7. Law and Order: Criminal Intent made its move to the USA in 2007. This version of L & O gives a deeper look into the criminal psyche and has less of a courtroom drama aspect. Vincent D'Onofrio is excellent as Det. Robert Goren. Show creator Dick Wolf says his character is based on Sherlock Holmes. New episodes featuring Jeff Goldblum begin January 9 at 10/9c.
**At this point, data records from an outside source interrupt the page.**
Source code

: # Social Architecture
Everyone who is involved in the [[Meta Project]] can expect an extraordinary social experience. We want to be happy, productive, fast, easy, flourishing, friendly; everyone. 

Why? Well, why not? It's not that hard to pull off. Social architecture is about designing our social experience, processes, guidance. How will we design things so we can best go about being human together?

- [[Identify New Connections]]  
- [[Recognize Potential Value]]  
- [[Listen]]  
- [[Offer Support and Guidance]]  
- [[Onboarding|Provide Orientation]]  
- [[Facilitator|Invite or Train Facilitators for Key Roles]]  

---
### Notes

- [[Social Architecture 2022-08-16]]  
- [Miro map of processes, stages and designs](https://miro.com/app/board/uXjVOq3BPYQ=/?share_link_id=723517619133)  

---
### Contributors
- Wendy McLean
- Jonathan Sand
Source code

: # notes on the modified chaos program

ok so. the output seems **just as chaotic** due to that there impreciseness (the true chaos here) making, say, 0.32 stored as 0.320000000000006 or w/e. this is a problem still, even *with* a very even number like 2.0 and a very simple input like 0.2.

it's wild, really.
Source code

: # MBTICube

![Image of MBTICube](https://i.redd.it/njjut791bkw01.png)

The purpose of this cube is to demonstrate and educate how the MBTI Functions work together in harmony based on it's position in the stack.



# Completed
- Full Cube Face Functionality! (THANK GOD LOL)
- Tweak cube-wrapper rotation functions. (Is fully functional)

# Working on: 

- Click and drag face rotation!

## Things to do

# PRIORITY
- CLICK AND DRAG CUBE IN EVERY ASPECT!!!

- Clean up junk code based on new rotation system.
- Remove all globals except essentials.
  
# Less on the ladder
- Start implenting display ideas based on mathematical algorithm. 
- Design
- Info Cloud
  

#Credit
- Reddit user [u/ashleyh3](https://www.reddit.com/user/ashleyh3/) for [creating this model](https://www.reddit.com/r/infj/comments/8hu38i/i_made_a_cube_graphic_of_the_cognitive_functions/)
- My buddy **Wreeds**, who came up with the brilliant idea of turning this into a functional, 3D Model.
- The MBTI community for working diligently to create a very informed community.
6. Psych comes back for new episodes January Fridays right before Monk on USA at 8/7c. The concept behind Psych is one of the funniest I've ever heard. A guy who has great observational skills decides he's going to con everyone into thinking he's a psychic detective. Sean (James Roday) and his longtime best friend Gus (Dule Hill) open up their own private detective agency and begin solving crimes for the Santa Barbara police department. Sure the idea of a really observant guy solving crimes totally got jacked by CBS, but this is the original and is a great comedy along with being a good crime drama.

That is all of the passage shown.